Evangelicals Hand Victory To Donald Trump

Donald Trump is set to be the next President of the United States of America.

The shock result unravelled over a dramatic night where the Republican candidate dominated across key swing states including Ohio, North Carolina, Iowa and Pennsylvania. The crucial states of Florida and Wisconsin also went to the New York billionaire who began the night a rank outsider according to most pollsters.

The shocking night unfolded dramatically after Trump won Ohio, Florida and Wisconsin.Reuters

Evangelical Christians turned out in large numbers to vote for Trump and were pivotal as he swept to power. They backed the Republican by 81 per cent to 16 per cent, according to ABC News. This is a bigger margin of the evangelical vote than was achieved by George Bush, John McCain and Mitt Romney.

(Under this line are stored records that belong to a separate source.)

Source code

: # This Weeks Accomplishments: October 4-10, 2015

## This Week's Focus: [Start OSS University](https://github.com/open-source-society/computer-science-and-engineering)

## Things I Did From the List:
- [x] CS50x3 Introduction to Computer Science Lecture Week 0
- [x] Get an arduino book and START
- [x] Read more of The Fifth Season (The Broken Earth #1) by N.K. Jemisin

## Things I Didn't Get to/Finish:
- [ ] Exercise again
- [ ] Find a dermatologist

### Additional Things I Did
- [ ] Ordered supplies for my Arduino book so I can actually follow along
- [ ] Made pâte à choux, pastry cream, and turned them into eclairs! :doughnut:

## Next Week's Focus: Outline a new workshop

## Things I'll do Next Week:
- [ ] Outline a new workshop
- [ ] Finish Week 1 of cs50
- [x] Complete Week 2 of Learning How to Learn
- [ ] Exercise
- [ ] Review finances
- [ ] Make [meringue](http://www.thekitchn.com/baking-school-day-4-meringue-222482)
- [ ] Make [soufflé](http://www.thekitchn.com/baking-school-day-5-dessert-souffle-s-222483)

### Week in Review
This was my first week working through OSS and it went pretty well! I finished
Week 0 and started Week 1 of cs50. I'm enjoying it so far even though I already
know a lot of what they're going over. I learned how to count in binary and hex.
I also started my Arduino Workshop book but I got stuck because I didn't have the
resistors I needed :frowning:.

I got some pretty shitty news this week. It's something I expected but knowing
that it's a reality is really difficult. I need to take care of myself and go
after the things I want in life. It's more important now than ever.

In Florida 85 per cent of white evangelicals voted for the Republican, according to early exit polls. In North Carolina that figure was 78 per cent as the state went to the Republicans by 50 per cent to 46 per cent.

The political earthquake is the most remarkable election result in recent history.

The horror show for Democrat supporters began after Trump seized the bellweather state of Ohio early on by a huge margin of nearly 10 points.

The vote was entirely unprecedented as pollsters overwhelmingly backed Clinton in the run up to the vote.

Several Democrat wins came from the more populous states and it looks likely Clinton will win a larger share of the popular vote. But because the US has an electoral college system, Trump's victory in key swing states handed him the keys to the White House.

Tony Campolo, the American author and advisor to President Bill Clinton, said Trump's victory was "no question largely due" to the support of "white male evangelicals".

He told Christian Today: "His victory is likely to get evangelicals to do some soul searching as to who they are, and why they were swept up in supporting a man whose rhetoric played upon fear of immigrants, fear of Muslims, an anti-scientific disbelief in global warming, overt racism and sexist attitudes that are contrary to scripture."

Jerry Falwell Jnr, president of the evangelical Liberty University, who had publicly backed Trump, said the support from evangelicals was "really encouraging". He told the BBC: "The evangelicals were largely supporting Trump well before the evangelical leadership was. The divide has been in the evangelical leadership, not the rank and file."

When asked allegations of sex abuse and his multiple marriages Falwell responded: "Evangelicals believe all people are sinners. We've all done wrong, we all need forgiveness. The Donald Trump I know has a big heart, he loves people, he loves this country."